Who is Katerina Harou
The beautiful girl with the romantic look came into the world 32 years ago. She never hid in the shadow of her famous father's stature, nor was she frightened by the light his art emitted. That's because Katerina is a self-aware creature, fully aware of how she wants to go through life.
«I'm not afraid of comparison with my father. I'm prepared for what will happen, name it, it doesn't go unnoticed. I see it more as a challenge,» she said in an earlier interview, revealing that her biggest fear is turning into something mediocre.
On the occasion of her first exhibition at the Louvre, back in 2017, the Elisa Synadinou he wrote, at the time, in athensvoice.gr, about a young woman with a modern street style, «sensitive yet whirlwind, agile and versatile both creatively and technically, she uses her stimuli to create visual stories, mix media with photography, drawing, printing».
She describes herself as follows:
«I use photography quite a lot as a medium, as a first stage; I don't consider myself a photographer by any means, but photography is a very big part of my work. Later I focused on new techniques, with new industrial materials that we can use in art, such as latex, wrinkle, plexiglass-which is the glass of our time.

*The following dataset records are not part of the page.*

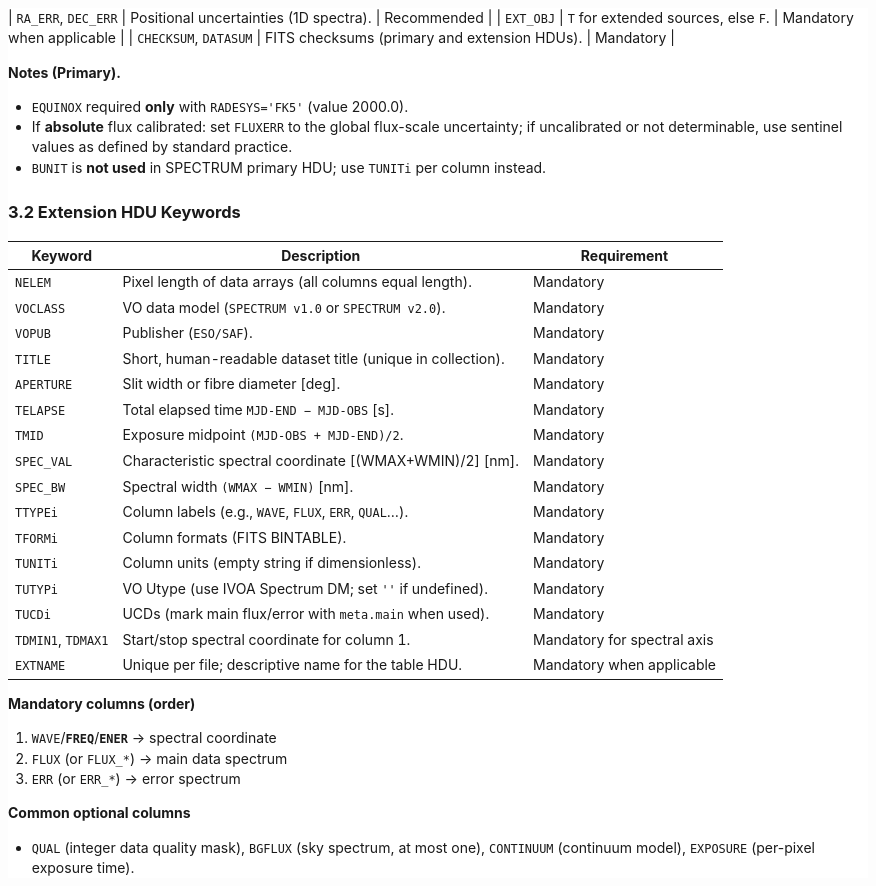 | `RA_ERR`, `DEC_ERR`    | Positional uncertainties (1D spectra).                          | Recommended               |
| `EXT_OBJ`              | `T` for extended sources, else `F`.                             | Mandatory when applicable |
| `CHECKSUM`, `DATASUM`  | FITS checksums (primary and extension HDUs).                    | Mandatory                 |

**Notes (Primary).**

* `EQUINOX` required **only** with `RADESYS='FK5'` (value 2000.0).
* If **absolute** flux calibrated: set `FLUXERR` to the global flux-scale uncertainty; if uncalibrated or not determinable, use sentinel values as defined by standard practice.
* `BUNIT` is **not used** in SPECTRUM primary HDU; use `TUNITi` per column instead.

### 3.2 Extension HDU Keywords

| Keyword            | Description                                                 | Requirement                 |
| ------------------ | ----------------------------------------------------------- | --------------------------- |
| `NELEM`            | Pixel length of data arrays (all columns equal length).     | Mandatory                   |
| `VOCLASS`          | VO data model (`SPECTRUM v1.0` or `SPECTRUM v2.0`).         | Mandatory                   |
| `VOPUB`            | Publisher (`ESO/SAF`).                                      | Mandatory                   |
| `TITLE`            | Short, human-readable dataset title (unique in collection). | Mandatory                   |
| `APERTURE`         | Slit width or fibre diameter [deg].                         | Mandatory                   |
| `TELAPSE`          | Total elapsed time `MJD-END − MJD-OBS` [s].                 | Mandatory                   |
| `TMID`             | Exposure midpoint `(MJD-OBS + MJD-END)/2`.                  | Mandatory                   |
| `SPEC_VAL`         | Characteristic spectral coordinate [(WMAX+WMIN)/2] [nm].    | Mandatory                   |
| `SPEC_BW`          | Spectral width `(WMAX − WMIN)` [nm].                        | Mandatory                   |
| `TTYPEi`           | Column labels (e.g., `WAVE`, `FLUX`, `ERR`, `QUAL`…).       | Mandatory                   |
| `TFORMi`           | Column formats (FITS BINTABLE).                             | Mandatory                   |
| `TUNITi`           | Column units (empty string if dimensionless).               | Mandatory                   |
| `TUTYPi`           | VO Utype (use IVOA Spectrum DM; set `''` if undefined).     | Mandatory                   |
| `TUCDi`            | UCDs (mark main flux/error with `meta.main` when used).     | Mandatory                   |
| `TDMIN1`, `TDMAX1` | Start/stop spectral coordinate for column 1.                | Mandatory for spectral axis |
| `EXTNAME`          | Unique per file; descriptive name for the table HDU.        | Mandatory when applicable   |

**Mandatory columns (order)**

1. `WAVE`/**`FREQ`**/**`ENER`**  → spectral coordinate
2. `FLUX` (or `FLUX_*`) → main data spectrum
3. `ERR` (or `ERR_*`) → error spectrum

**Common optional columns**

* `QUAL` (integer data quality mask), `BGFLUX` (sky spectrum, at most one), `CONTINUUM` (continuum model), `EXPOSURE` (per-pixel exposure time).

One of my obsessions is a plant called Immortatus. It's a symbol I keep coming back to. At first I was intrigued by it because I found it wild, beautiful, imposing and paradoxical. Later I learned that it is an unevolved plant, that it should not normally have survived and existed among us. This intrigued me even more. For me it has become a reference point.

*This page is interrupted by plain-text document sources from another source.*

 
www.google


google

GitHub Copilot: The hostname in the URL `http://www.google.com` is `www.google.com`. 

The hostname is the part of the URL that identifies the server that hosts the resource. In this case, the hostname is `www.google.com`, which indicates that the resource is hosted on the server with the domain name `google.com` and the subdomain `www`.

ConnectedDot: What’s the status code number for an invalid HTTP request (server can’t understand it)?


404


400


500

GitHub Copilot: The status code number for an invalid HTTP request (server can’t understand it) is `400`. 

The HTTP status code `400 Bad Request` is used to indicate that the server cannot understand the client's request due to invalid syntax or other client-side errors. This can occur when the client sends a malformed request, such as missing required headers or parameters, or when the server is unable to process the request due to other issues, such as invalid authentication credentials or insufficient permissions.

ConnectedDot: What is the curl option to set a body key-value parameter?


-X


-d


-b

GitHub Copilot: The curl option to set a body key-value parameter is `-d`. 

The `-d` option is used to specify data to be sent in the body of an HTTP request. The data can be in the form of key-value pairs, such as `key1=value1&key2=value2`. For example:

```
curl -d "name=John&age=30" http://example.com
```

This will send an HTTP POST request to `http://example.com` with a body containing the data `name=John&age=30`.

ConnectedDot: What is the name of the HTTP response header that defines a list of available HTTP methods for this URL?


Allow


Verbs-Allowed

I paint because I think and don't think at the same time. Because I empty, I decompress, it makes me happy. It's a great happiness (and a great cliché) to have made a hobby into a profession.
Of course, it's very, very difficult to be sustained entirely by the visual arts. You need to do other jobs on the side to make a living. It's not impossible, it just takes a lot of
work. Be a worker. And believe it very much. If you don't insist, you won't make it. It must be a very conscious decision.
In this art you are constantly developing your mind. You come face to face with yourself and your thoughts. You constantly set new goals that you have to pass.
at some point, you have to fail. It's a difficult process from which you come out a winner.».